• REQUIRED WORK:
Copy every line of the data in which the word "class" occurs.

• INPUT FOR THIS TASK:
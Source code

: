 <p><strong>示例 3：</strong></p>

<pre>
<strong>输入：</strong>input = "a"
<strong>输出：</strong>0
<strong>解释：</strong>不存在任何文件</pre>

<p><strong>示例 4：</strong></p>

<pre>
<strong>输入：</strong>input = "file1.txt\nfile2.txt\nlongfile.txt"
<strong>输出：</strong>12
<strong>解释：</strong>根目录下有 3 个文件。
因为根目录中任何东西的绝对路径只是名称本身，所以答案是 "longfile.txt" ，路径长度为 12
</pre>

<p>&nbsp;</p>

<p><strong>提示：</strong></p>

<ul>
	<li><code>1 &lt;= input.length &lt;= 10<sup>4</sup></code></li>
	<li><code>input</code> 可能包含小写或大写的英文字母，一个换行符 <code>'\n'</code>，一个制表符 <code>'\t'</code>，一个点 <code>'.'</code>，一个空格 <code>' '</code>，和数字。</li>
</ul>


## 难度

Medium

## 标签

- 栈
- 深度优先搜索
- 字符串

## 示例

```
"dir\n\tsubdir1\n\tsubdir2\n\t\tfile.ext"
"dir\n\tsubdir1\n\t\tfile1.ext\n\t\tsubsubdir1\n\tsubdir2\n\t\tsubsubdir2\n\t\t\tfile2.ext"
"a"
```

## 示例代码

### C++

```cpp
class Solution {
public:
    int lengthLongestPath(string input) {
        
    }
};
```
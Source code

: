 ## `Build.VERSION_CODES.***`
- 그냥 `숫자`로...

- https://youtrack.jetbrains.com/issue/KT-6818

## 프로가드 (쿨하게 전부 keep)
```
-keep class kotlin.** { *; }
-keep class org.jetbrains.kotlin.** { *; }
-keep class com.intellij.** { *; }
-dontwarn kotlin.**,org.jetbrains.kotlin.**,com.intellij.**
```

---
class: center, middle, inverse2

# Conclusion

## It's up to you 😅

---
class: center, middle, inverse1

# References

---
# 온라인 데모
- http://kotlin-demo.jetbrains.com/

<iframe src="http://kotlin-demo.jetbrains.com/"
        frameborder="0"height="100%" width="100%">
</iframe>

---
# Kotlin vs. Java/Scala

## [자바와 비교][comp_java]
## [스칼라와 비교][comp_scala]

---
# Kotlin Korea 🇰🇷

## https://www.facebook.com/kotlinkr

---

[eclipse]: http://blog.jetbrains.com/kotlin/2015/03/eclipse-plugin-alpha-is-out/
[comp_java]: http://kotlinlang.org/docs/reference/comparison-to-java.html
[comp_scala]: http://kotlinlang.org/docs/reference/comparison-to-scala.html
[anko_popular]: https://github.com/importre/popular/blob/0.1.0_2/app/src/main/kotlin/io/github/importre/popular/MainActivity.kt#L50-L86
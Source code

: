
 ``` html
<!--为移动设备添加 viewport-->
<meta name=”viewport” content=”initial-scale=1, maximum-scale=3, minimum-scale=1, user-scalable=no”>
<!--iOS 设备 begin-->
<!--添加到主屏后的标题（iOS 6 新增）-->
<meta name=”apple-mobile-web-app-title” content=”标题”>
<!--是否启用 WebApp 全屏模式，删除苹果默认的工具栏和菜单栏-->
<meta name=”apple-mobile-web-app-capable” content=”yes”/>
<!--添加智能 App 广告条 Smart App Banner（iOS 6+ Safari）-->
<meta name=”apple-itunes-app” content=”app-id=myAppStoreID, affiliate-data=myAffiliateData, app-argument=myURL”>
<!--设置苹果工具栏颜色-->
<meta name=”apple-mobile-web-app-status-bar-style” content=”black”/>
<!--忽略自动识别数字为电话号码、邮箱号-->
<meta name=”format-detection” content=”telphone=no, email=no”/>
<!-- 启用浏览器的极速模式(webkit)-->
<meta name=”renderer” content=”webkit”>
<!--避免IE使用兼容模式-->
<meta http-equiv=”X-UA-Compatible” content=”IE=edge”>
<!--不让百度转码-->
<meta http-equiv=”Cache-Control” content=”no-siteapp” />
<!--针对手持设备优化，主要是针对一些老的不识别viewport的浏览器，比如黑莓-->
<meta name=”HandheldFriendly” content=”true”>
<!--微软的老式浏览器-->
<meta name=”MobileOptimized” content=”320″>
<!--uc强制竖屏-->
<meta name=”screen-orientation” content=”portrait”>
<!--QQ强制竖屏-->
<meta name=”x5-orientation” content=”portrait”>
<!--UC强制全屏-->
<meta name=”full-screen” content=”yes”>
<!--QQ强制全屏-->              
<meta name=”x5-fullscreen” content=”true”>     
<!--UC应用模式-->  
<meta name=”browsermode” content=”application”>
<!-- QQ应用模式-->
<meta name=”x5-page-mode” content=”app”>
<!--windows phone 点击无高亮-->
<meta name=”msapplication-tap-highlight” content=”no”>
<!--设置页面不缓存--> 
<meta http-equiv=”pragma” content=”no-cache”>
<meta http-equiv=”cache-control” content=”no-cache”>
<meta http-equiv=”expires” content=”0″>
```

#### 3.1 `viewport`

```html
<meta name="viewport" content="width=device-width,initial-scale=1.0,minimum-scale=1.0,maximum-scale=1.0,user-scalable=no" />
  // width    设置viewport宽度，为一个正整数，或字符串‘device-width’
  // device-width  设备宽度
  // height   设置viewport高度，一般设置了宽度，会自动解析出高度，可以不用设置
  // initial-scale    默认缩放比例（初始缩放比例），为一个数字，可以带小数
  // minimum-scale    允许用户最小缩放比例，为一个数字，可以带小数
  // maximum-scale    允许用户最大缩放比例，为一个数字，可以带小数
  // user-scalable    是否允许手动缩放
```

• EXERCISE RESPONSE:
class Solution {
-keep class kotlin.** { *; }
-keep class org.jetbrains.kotlin.** { *; }
-keep class com.intellij.** { *; }
class: center, middle, inverse2
class: center, middle, inverse1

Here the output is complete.